Congress is racing the clock to pass earmark and ethics reform before they skip town for a month long vacation. For a bill that’s supposed to be about transparency, this one has been hidden away until the last possible moment. 411 Representatives voted for a bill more than 100 pages long that few probably read. The devil is in the details in this type of legislation. The Senate should slow down and fix some glaring shortcomings in this bill that first appeared yesterday. If that delays summer vacation plans for lawmakers, so be it, arbitrary timelines shouldn’t dictate ethics and transparency decisions in Congress.


There’s some interesting provisions are earmarks tucked into that bill. First thing to keep in mind is that the earmark provisions only affect the Senate. The House keeps their rules change; this bill would change the Senate Rules regarding earmarks. Second, even though the earmark section grew from 6 pages to 11, the reforms were watered down and chipped away.

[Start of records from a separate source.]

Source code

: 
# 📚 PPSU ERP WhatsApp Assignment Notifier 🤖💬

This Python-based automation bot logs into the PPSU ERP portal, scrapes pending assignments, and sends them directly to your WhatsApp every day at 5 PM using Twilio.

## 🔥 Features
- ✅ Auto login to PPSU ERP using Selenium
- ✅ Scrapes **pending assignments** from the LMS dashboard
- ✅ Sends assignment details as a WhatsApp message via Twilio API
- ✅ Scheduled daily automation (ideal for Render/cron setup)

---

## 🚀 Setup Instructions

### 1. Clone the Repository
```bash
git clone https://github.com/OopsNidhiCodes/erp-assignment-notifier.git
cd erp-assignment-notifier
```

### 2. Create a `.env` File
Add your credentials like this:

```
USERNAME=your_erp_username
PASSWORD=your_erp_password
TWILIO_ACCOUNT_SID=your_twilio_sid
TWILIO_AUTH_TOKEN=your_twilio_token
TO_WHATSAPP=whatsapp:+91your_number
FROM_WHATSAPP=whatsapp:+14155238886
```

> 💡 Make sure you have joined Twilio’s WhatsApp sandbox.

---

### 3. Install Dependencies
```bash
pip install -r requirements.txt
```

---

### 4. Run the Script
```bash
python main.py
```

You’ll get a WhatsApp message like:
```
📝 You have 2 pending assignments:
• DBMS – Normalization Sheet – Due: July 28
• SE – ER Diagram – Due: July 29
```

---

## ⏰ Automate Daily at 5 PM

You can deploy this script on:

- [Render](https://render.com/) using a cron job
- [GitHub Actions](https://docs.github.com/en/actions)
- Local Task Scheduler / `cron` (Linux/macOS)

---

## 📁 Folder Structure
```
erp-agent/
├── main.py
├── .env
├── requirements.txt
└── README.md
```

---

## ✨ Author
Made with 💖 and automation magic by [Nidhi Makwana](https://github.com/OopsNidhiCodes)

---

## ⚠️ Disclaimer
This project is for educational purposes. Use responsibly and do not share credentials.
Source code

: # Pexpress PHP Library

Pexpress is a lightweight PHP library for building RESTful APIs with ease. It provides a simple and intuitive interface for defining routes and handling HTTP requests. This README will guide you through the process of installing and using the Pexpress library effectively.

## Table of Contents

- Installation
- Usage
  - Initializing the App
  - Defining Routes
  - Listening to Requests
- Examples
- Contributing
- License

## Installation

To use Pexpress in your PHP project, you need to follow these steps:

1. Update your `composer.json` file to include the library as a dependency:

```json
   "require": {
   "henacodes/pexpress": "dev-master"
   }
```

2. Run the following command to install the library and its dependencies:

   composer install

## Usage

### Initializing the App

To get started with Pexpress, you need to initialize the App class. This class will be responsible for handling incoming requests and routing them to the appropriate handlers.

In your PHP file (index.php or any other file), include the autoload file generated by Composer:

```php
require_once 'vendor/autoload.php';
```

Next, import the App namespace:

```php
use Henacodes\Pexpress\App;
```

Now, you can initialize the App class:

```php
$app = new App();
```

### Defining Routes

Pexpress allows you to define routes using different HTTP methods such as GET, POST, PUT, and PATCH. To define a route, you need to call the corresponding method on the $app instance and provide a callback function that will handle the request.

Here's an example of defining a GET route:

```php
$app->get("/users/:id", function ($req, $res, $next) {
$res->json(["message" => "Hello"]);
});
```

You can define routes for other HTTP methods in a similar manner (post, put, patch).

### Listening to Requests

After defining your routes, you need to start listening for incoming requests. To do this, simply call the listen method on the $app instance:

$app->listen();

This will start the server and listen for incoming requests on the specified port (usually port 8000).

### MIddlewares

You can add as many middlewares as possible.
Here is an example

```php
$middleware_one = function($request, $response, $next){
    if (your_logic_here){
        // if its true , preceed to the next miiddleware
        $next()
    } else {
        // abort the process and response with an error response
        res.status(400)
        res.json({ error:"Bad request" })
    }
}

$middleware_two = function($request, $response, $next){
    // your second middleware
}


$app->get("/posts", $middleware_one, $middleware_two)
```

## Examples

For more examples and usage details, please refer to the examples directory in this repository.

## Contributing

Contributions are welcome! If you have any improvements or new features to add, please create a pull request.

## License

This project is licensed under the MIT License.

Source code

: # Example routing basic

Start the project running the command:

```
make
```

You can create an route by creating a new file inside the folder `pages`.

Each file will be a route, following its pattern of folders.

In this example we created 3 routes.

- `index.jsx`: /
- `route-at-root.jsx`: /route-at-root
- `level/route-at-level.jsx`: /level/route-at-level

First off, Parliamentarian was yanked from the job of refereeing whether earmark transparency requirements were met. The Majority Leader or Committee Chairman steps into that role, which is ridiculous. Clearly they are biased and wouldn’t bring a bill to the floor that wouldn’t certify as meeting the rules. The House has already had a few challenges regarding earmark disclosures which have been rebuffed because there is no real referee – all a Chairman has to do is put a list of earmarks in the bill and the requirement is met, there is nothing about it having to be accurate. The Senate is establishing a kangaroo court for earmark disclosure.

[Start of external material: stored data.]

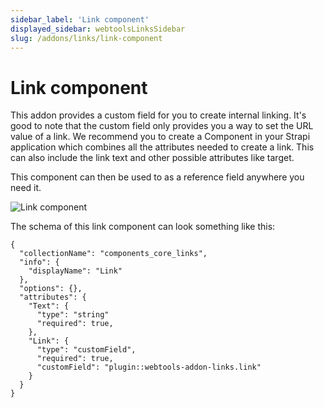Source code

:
 ```yaml
---
sidebar_label: 'Link component'
displayed_sidebar: webtoolsLinksSidebar
slug: /addons/links/link-component
---
```


# Link component
This addon provides a custom field for you to create internal linking. It's good to note that the custom field only provides you a way to set the URL value of a link. We recommend you to create a Component in your Strapi application which combines all the attributes needed to create a link. This can also include the link text and other possible attributes like target.

This component can then be used to as a reference field anywhere you need it.

<img src="/webtools/img/assets/addons/links/link-component.png" alt="Link component" />

The schema of this link component can look something like this:

```
{
  "collectionName": "components_core_links",
  "info": {
    "displayName": "Link"
  },
  "options": {},
  "attributes": {
    "Text": {
      "type": "string"
      "required": true,
    },
    "Link": {
      "type": "customField",
      "required": true,
      "customField": "plugin::webtools-addon-links.link"
    }
  }
}
```
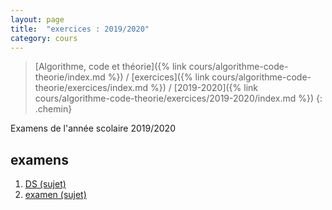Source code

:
 ```yaml
---
layout: page
title:  "exercices : 2019/2020"
category: cours
---
```


> [Algorithme, code et théorie]({% link cours/algorithme-code-theorie/index.md %}) / [exercices]({% link cours/algorithme-code-theorie/exercices/index.md %}) / [2019-2020]({% link cours/algorithme-code-theorie/exercices/2019-2020/index.md %})
{: .chemin}

Examens de l'année scolaire 2019/2020

## examens

1. [DS (sujet)](./ds.pdf)
2. [examen (sujet)](./mpci_devoir_2019_2020.pdf)
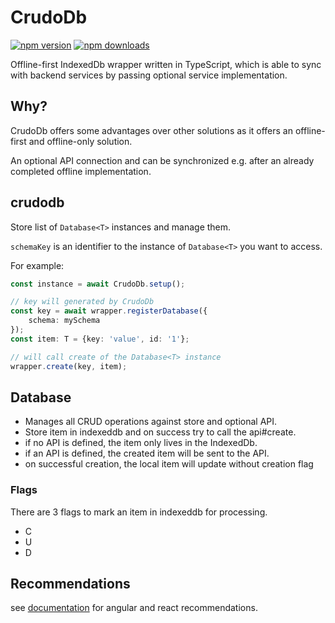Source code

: # CrudoDb

[![npm version](https://badgen.net/npm/v/crudodb)](https://badge.fury.io/js/crudodb) [![npm downloads](https://badgen.net/npm/dt/crudodb)](https://badgen.net/npm/dt/crudodb)


Offline-first IndexedDb wrapper written in TypeScript, which is able to sync with backend services by passing optional service implementation.

## Why?

CrudoDb offers some advantages over other solutions as it offers an offline-first and offline-only solution.

An optional API connection and can be synchronized e.g. after an already completed offline implementation.

## crudodb

Store list of `Database<T>` instances and manage them.

`schemaKey` is an identifier to the instance of `Database<T>` you want to access.

For example:

```typescript
const instance = await CrudoDb.setup();

// key will generated by CrudoDb
const key = await wrapper.registerDatabase({
    schema: mySchema
});
const item: T = {key: 'value', id: '1'};

// will call create of the Database<T> instance
wrapper.create(key, item);
```

## Database

* Manages all CRUD operations against store and optional API.
* Store item in indexeddb and on success try to call the api#create.
* if no API is defined, the item only lives in the IndexedDb.
* if an API is defined, the created item will be sent to the API.
* on successful creation, the local item will update without creation flag

### Flags

There are 3 flags to mark an item in indexeddb for processing.

+ C
+ U
+ D

## Recommendations

see [documentation](docs) for angular and react recommendations.
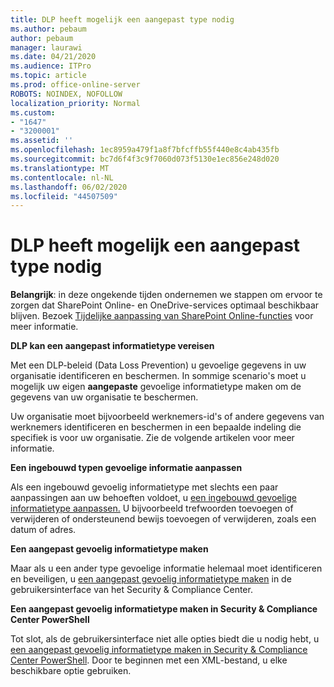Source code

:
 ```yaml
---
title: DLP heeft mogelijk een aangepast type nodig
ms.author: pebaum
author: pebaum
manager: laurawi
ms.date: 04/21/2020
ms.audience: ITPro
ms.topic: article
ms.prod: office-online-server
ROBOTS: NOINDEX, NOFOLLOW
localization_priority: Normal
ms.custom:
- "1647"
- "3200001"
ms.assetid: ''
ms.openlocfilehash: 1ec8959a479f1a8f7bfcffb55f440e8c4ab435fb
ms.sourcegitcommit: bc7d6f4f3c9f7060d073f5130e1ec856e248d020
ms.translationtype: MT
ms.contentlocale: nl-NL
ms.lasthandoff: 06/02/2020
ms.locfileid: "44507509"
---
```

# <a name="dlp-might-need-a-custom-type"></a>DLP heeft mogelijk een aangepast type nodig

**Belangrijk**: in deze ongekende tijden ondernemen we stappen om ervoor te zorgen dat SharePoint Online- en OneDrive-services optimaal beschikbaar blijven. Bezoek [Tijdelijke aanpassing van SharePoint Online-functies](https://aka.ms/ODSPAdjustments) voor meer informatie.

**DLP kan een aangepast informatietype vereisen**

Met een DLP-beleid (Data Loss Prevention) u gevoelige gegevens in uw organisatie identificeren en beschermen. In sommige scenario's moet u mogelijk uw eigen **aangepaste** gevoelige informatietype maken om de gegevens van uw organisatie te beschermen.

Uw organisatie moet bijvoorbeeld werknemers-id's of andere gegevens van werknemers identificeren en beschermen in een bepaalde indeling die specifiek is voor uw organisatie. Zie de volgende artikelen voor meer informatie.
  
 **Een ingebouwd typen gevoelige informatie aanpassen**
  
Als een ingebouwd gevoelig informatietype met slechts een paar aanpassingen aan uw behoeften voldoet, u [een ingebouwd gevoelige informatietype aanpassen.](https://docs.microsoft.com/microsoft-365/compliance/customize-a-built-in-sensitive-information-type) U bijvoorbeeld trefwoorden toevoegen of verwijderen of ondersteunend bewijs toevoegen of verwijderen, zoals een datum of adres.
  
 **Een aangepast gevoelig informatietype maken**
  
Maar als u een ander type gevoelige informatie helemaal moet identificeren en beveiligen, u [een aangepast gevoelig informatietype maken](https://docs.microsoft.com/microsoft-365/compliance/create-a-custom-sensitive-information-type) in de gebruikersinterface van het Security & Compliance Center.
  
**Een aangepast gevoelig informatietype maken in Security & Compliance Center PowerShell**

Tot slot, als de gebruikersinterface niet alle opties biedt die u nodig hebt, u [een aangepast gevoelig informatietype maken in Security & Compliance Center PowerShell](https://docs.microsoft.com/microsoft-365/compliance/create-a-custom-sensitive-information-type-in-scc-powershell). Door te beginnen met een XML-bestand, u elke beschikbare optie gebruiken.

Next, the provision against vote trading for earmarks (conditioning votes on the inclusion of earmark) was struck from the text. Earmarks are the logs in log-rolling and this makes sure that the log-rolling in the Senate continues well after this bill is passed.

The ability to search earmark disclosures on the internet is put off until it is “technically feasible.” I guess the folks in the Senate never heard of Google. They also indicate that they will get around to posting the earmark disclosure letters “when practicable” instead of within 48 hours. There is no indication who makes this determination and when practicable might be. From our experience, it is more practical for the committees to release information after the voting is over, but that isn’t very helpful for taxpayers.

They also watered down the earmark self-dealing provisions. The original S.1 had an expansive list of immediate family that included all members you could think of and disallowed earmarks to benefit members financial interest. What they revised in this bill is to add “knowingly” get earmarks, more tightly limited the immediate family class and substituted “principle purpose of which is to further only his pecuniary interest” instead of “financially benefit or otherwise further the pecuniary interest.” This is setting a high bar, a member would have to purposefully (or knowingly) include an earmark that’s principle purpose is to benefit themselves or their immediate family. That creates a lot of wiggle room.

We’re just looking at the 11 pages of earmark reform. This is complicated stuff and to try to cram it through the Senate a few days while everyone is checking their recess watches is ridiculous. To make it worse, Senate leaders are going to try to paint proponents of more transparency and accountability as anti-ethics. Ethics and earmark reform are important enough to get right and leadership shouldn’t try to force an up or down vote without giving the Senators to opportunity to improve the bill.

And, in case you are interested, for once (I think) Reps. Flake (R-AZ) and Murtha (D-PA) had the same opinion of the earmark and ethics package. They were both part of the 8 that opposed.